- _Work to be completed_:
Print the lines that run from the line with "Andresen Standard Withdrawn" to the line with "Andresen Standard Final", keeping both end lines, exactly as they appear in the entries below, and nothing else.

Stored data entries
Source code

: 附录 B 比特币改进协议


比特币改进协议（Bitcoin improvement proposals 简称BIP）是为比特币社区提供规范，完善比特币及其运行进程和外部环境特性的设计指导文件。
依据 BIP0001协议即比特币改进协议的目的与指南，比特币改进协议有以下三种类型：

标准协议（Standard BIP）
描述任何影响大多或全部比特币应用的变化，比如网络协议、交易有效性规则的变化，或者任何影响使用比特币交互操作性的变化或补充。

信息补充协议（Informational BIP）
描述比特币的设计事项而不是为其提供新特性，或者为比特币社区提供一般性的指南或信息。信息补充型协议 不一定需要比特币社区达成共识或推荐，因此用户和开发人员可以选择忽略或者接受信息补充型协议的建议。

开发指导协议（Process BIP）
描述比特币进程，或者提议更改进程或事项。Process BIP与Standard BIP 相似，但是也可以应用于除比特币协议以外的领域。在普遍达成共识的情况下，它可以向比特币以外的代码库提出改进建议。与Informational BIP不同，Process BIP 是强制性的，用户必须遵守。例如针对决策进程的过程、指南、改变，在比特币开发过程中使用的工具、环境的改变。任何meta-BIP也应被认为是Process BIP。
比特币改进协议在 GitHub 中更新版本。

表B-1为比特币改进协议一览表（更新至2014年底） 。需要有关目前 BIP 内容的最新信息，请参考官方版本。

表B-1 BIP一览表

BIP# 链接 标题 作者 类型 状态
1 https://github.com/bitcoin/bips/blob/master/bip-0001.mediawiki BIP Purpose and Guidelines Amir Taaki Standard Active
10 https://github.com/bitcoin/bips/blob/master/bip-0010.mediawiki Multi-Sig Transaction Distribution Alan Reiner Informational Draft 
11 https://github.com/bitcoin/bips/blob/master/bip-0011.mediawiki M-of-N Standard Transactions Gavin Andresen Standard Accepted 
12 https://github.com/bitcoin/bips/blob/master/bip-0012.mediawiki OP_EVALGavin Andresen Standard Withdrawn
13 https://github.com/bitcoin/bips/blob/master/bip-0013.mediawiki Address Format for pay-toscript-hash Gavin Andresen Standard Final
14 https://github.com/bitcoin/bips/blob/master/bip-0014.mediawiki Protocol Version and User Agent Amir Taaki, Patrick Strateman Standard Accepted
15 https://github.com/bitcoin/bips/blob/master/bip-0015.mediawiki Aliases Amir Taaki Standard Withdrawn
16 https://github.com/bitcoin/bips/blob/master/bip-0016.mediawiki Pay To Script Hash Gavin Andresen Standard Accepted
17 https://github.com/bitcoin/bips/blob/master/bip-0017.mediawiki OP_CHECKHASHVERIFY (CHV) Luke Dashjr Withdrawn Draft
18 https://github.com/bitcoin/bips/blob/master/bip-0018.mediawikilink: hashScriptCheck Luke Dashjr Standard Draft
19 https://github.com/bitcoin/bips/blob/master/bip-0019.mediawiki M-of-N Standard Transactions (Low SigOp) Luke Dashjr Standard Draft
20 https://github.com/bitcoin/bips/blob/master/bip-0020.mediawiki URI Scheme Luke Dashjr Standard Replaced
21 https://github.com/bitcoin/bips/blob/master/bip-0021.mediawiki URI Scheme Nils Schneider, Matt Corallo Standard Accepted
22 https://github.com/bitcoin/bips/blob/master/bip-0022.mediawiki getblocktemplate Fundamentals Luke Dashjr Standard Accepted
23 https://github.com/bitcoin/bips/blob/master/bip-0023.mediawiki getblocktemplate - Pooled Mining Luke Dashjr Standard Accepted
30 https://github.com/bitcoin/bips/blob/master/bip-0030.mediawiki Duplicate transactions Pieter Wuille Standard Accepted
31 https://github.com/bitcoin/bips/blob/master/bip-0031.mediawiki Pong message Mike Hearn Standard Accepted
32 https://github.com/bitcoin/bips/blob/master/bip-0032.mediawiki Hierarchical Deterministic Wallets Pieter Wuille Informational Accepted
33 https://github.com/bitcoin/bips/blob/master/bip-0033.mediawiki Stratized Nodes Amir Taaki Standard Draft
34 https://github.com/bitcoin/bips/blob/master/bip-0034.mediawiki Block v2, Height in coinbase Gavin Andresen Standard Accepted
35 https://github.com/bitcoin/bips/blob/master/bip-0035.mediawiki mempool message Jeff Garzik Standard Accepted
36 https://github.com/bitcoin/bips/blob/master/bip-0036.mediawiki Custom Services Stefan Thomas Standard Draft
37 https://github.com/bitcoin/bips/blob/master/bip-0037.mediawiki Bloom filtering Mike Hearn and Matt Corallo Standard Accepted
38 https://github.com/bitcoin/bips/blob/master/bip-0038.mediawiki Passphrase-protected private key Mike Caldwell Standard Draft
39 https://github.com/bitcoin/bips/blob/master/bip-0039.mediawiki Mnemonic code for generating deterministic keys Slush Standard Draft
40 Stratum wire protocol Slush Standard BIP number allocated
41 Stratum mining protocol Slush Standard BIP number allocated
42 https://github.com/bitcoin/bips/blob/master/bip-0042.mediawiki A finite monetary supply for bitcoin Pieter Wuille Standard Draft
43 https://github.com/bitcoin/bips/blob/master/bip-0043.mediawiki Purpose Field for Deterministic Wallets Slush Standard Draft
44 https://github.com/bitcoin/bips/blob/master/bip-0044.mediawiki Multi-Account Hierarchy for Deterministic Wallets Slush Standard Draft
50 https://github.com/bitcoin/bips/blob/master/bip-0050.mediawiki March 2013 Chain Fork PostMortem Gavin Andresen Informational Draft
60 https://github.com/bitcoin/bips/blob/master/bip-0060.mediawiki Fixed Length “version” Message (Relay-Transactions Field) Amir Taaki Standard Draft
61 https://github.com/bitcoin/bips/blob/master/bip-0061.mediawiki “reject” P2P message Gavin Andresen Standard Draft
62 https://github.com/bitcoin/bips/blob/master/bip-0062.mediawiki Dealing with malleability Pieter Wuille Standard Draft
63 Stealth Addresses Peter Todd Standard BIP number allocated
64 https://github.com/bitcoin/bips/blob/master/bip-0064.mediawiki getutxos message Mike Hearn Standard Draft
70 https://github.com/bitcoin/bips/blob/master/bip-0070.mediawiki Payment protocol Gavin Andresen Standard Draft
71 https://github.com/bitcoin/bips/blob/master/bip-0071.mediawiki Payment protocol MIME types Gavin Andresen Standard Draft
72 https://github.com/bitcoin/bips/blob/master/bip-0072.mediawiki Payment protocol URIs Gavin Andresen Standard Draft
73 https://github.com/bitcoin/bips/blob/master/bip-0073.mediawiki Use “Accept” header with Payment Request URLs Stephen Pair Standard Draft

- _Exercise output_:
12 https://github.com/bitcoin/bips/blob/master/bip-0012.mediawiki OP_EVALGavin Andresen Standard Withdrawn
13 https://github.com/bitcoin/bips/blob/master/bip-0013.mediawiki Address Format for pay-toscript-hash Gavin Andresen Standard Final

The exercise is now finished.